In research published last month in the journal Environmental International, environmental chemist Kim Anderson and OSU researchers found that removed silicone implants had absorbed 14 common chemical compounds.
Each of the eight implants screened during the study showed traces of caffeine, while p,p’-DDE, a suspected carcinogenic byproduct of the banned insecticide DDT, was found in five samples.
Researchers also inserted silicone discs into anesthetized laboratory mice as part of the study, then evaluated the presence of p,p’-DDE and PCB 118 — an industrial chemical and suspected carcinogen — nine days after those compounds were injected into the mice.
The mouse tissue and silicone discs each showed evidence of both substances, which Anderson said could show that the compounds passed between the tissue and silicone until they achieved a balance.

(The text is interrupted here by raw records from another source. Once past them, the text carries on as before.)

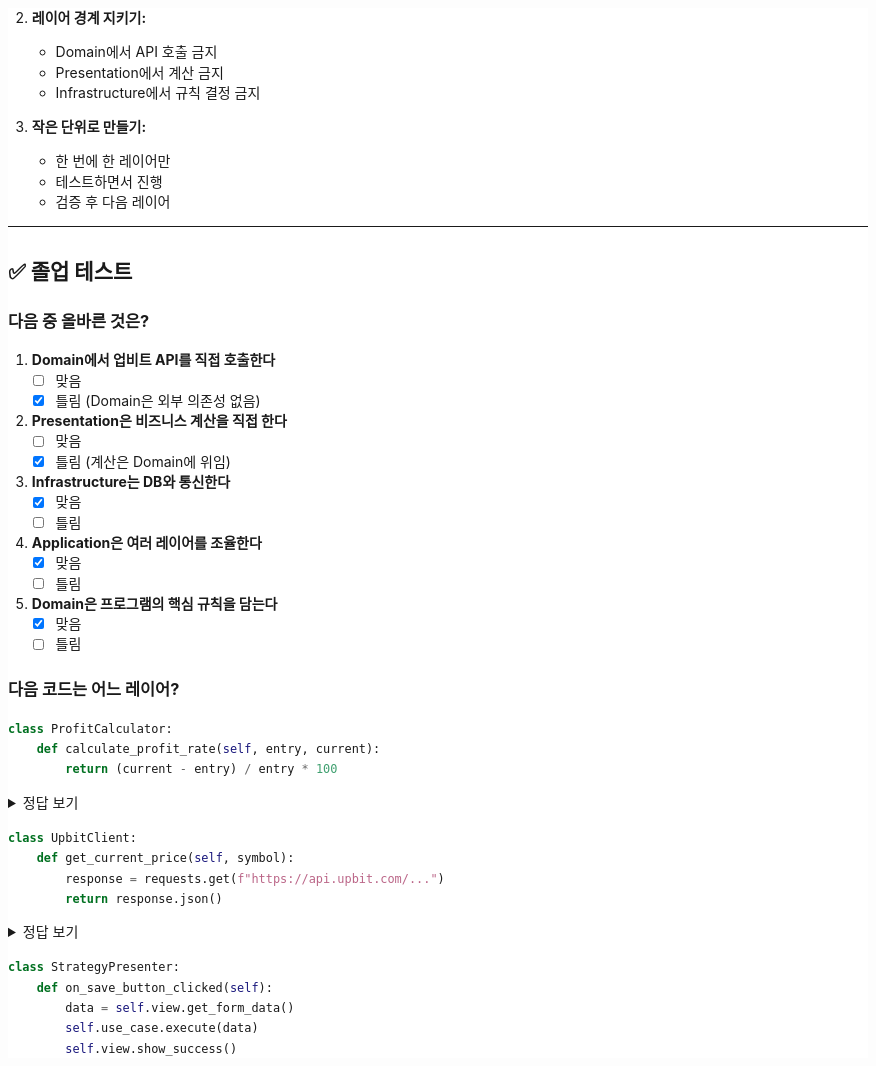 2. **레이어 경계 지키기:**
   - Domain에서 API 호출 금지
   - Presentation에서 계산 금지
   - Infrastructure에서 규칙 결정 금지

3. **작은 단위로 만들기:**
   - 한 번에 한 레이어만
   - 테스트하면서 진행
   - 검증 후 다음 레이어

---

## ✅ 졸업 테스트

### 다음 중 올바른 것은?

1. **Domain에서 업비트 API를 직접 호출한다**
   - [ ] 맞음
   - [x] 틀림 (Domain은 외부 의존성 없음)

2. **Presentation은 비즈니스 계산을 직접 한다**
   - [ ] 맞음
   - [x] 틀림 (계산은 Domain에 위임)

3. **Infrastructure는 DB와 통신한다**
   - [x] 맞음
   - [ ] 틀림

4. **Application은 여러 레이어를 조율한다**
   - [x] 맞음
   - [ ] 틀림

5. **Domain은 프로그램의 핵심 규칙을 담는다**
   - [x] 맞음
   - [ ] 틀림

### 다음 코드는 어느 레이어?

```python
class ProfitCalculator:
    def calculate_profit_rate(self, entry, current):
        return (current - entry) / entry * 100
```

<details><summary>정답 보기</summary></details>

```python
class UpbitClient:
    def get_current_price(self, symbol):
        response = requests.get(f"https://api.upbit.com/...")
        return response.json()
```

<details><summary>정답 보기</summary></details>

```python
class StrategyPresenter:
    def on_save_button_clicked(self):
        data = self.view.get_form_data()
        self.use_case.execute(data)
        self.view.show_success()
```

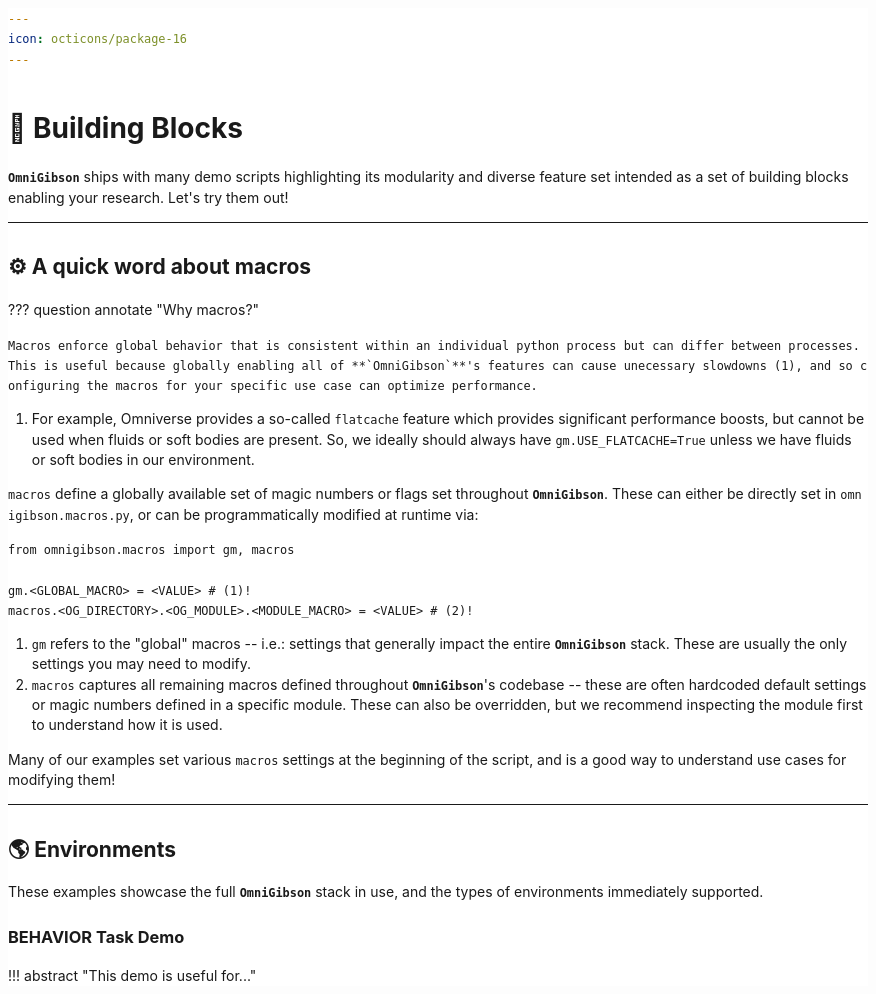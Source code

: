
 ```yaml
---
icon: octicons/package-16
---
```


# 🧱 **Building Blocks**
**`OmniGibson`** ships with many demo scripts highlighting its modularity and diverse feature set intended as a set of building blocks enabling your research. Let's try them out!

***

## ⚙️ **A quick word about macros**

??? question annotate "Why macros?"

    Macros enforce global behavior that is consistent within an individual python process but can differ between processes. This is useful because globally enabling all of **`OmniGibson`**'s features can cause unecessary slowdowns (1), and so configuring the macros for your specific use case can optimize performance.

1.  For example, Omniverse provides a so-called `flatcache` feature which provides significant performance boosts, but cannot be used when fluids or soft bodies are present. So, we ideally should always have `gm.USE_FLATCACHE=True` unless we have fluids or soft bodies in our environment.

`macros` define a globally available set of magic numbers or flags set throughout **`OmniGibson`**. These can either be directly set in `omnigibson.macros.py`, or can be programmatically modified at runtime via:

```{.python .annotate}
from omnigibson.macros import gm, macros

gm.<GLOBAL_MACRO> = <VALUE> # (1)!
macros.<OG_DIRECTORY>.<OG_MODULE>.<MODULE_MACRO> = <VALUE> # (2)!
```

1. `gm` refers to the "global" macros -- i.e.: settings that generally impact the entire **`OmniGibson`** stack. These are usually the only settings you may need to modify.
2. `macros` captures all remaining macros defined throughout **`OmniGibson`**'s codebase -- these are often hardcoded default settings or magic numbers defined in a specific module. These can also be overridden, but we recommend inspecting the module first to understand how it is used.

Many of our examples set various `macros` settings at the beginning of the script, and is a good way to understand use cases for modifying them!

***

## 🌎 **Environments**
These examples showcase the full **`OmniGibson`** stack in use, and the types of environments immediately supported.

### **BEHAVIOR Task Demo**
!!! abstract "This demo is useful for..."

Silicone was previously known to absorb organic-based pollutants in a similar manner as human cells, and the study was partly inspired by studies showing a reduced risk of breast cancer among implant recipients.
Anderson cautioned that the study doesn't indicate protection against any disease, but she said discarded implants could prove useful in determining human exposure to chemicals.
“Tens of thousands of implants are removed from women every year, and they’re typically burned as waste,” Anderson said. “Instead, they could be an important resource for quantifying the types and amounts of environmental chemicals absorbed by the human body and for assessing long-term toxic exposure.”